Axel Chay appears to have swapped phallic forms for triangles in his most recent collection. He repeats the wedge-shaped elements individually as wooden or velvet-upholstered stools, in a stack to form a totem-like shelving piece, and in sections at either end of a curved sofa base. Chay hasn’t totally abandoned his tubular metal signature, however, adding polished elements together for a wavy coffee table base, and grouping four pipes around a pole to form a floor lamp.

A quick throwback to last month’s PAD Paris, when Mumbai-based design gallery æquō presented its latest collaborations. They included chunky-shaped pieces in embossed metal by Linde Freya Tangelder of Destroyers Builders, a slender coffee table with one snake-shaped leg by Portuguese studio Garcé & Dimofski, a creation by ceramist Kristin Yezza, a hand-hewn seat in solid teak by Valériane Lazard, and a console and lighting developed by designer and æquō creative director Florence Louisy, who we recently spoke to about her work with the gallery.

We’re so ready to serve our summer cocktails in these super fun glasses from Casa Veronica — the first few designs in what promises to be an exciting expanding collection. Hand-blown by artisans in Jalisco, and influenced by the art of glassblowing itself, the trio includes two with bulbous bases in green or clear, and a third conical vessel wrapped in a green spiral. “These silhouettes are an exploration of transformation and alchemy,” said the studio.

This painterly wallpaper and fabric comes courtesy of MINNA. The Portals collection is a departure from the Hudson-based company’s typical wares in that it features several artistic patterns lifted from actual paintings by the brand’s founder, Sara Berks, available in various muted yet striking color combinations. Some are organized in grids and geometries, while others seem more freeform and random. All are decidedly delightful.

Exhibitions

A solo show of sculpture and photography by London-based artist Leo Costelloe, titled Special Day, examines the tropes and material cultures of the Western bride. The centerpiece is a refurbished 1930s mannequin wearing a traditional white lace bridal gown, who serves as the exhibition’s protagonist, while manicured blonde wigs are pinned to the wall alongside Polaroids of symbols of marriage, each positioned off-center in oversized etched-aluminum frames. Cutlery adorned with tiny bows and bouquets also feature, referencing the adage “Something old, something new, something borrowed, something blue.” At Neven, in East London, until May 18.

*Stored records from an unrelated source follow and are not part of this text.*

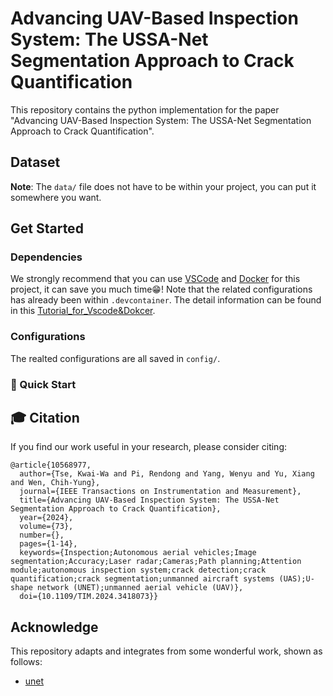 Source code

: # Advancing UAV-Based Inspection System: The USSA-Net Segmentation Approach to Crack Quantification
This repository contains the python implementation for the paper "Advancing UAV-Based Inspection System: The USSA-Net Segmentation Approach to Crack Quantification".

## Dataset

**Note**: The `data/` file does not have to be within your project, you can put it somewhere you want.

## Get Started
### Dependencies
We strongly recommend that you can use [VSCode](https://code.visualstudio.com/) and [Docker](https://www.docker.com/) for this project, it can save you much time😁! Note that the related configurations has already been within `.devcontainer`. The detail information can be found in this [Tutorial_for_Vscode&Dokcer](https://github.com/Devin-Pi/Tutorial_for_VScode_Docker).

### Configurations
The realted configurations are all saved in `config/`. 


### 🚀 Quick Start

## 🎓 Citation
If you find our work useful in your research, please consider citing:
```
@article{10568977,
  author={Tse, Kwai-Wa and Pi, Rendong and Yang, Wenyu and Yu, Xiang and Wen, Chih-Yung},
  journal={IEEE Transactions on Instrumentation and Measurement}, 
  title={Advancing UAV-Based Inspection System: The USSA-Net Segmentation Approach to Crack Quantification}, 
  year={2024},
  volume={73},
  number={},
  pages={1-14},
  keywords={Inspection;Autonomous aerial vehicles;Image segmentation;Accuracy;Laser radar;Cameras;Path planning;Attention module;autonomous inspection system;crack detection;crack quantification;crack segmentation;unmanned aircraft systems (UAS);U-shape network (UNET);unmanned aerial vehicle (UAV)},
  doi={10.1109/TIM.2024.3418073}}
```
## Acknowledge
This repository adapts and integrates from some wonderful work, shown as follows:

- [unet](https://github.com/milesial/Pytorch-UNet)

Tubes aplenty at No Discipline, the first solo show by New York and San Francisco-based design studio Office of Tangible Space (which closes tomorrow!) At Tribeca gallery Verso, the furniture and homeware in a variety of scales that aim to forge connections between humans and objects. The cylindrical shapes appear as table legs, armchair backs, and dining chair components, while extruded aluminum is used for wood-topped coffee table bases. Along with Office of Tangible Space’s debut in-house pieces, the exhibition also includes collaborations with Made By Choice, Poppy Prints, Thirdkind, Mondays, Ruxandra Duru, and Aelfie, as well as the amazing sculptural Pebble Floor lamp with Rosie Li.